EXERCISE GOAL: From the listing below, pick out each line with the word "https".
Content starts
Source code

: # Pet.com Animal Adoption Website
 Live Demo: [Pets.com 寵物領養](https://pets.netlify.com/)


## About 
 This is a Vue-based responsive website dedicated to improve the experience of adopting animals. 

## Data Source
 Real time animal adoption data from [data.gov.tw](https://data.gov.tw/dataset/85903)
Content ends
SOLVED EXERCISE:
 Live Demo: [Pets.com 寵物領養](https://pets.netlify.com/)
 Real time animal adoption data from [data.gov.tw](https://data.gov.tw/dataset/85903)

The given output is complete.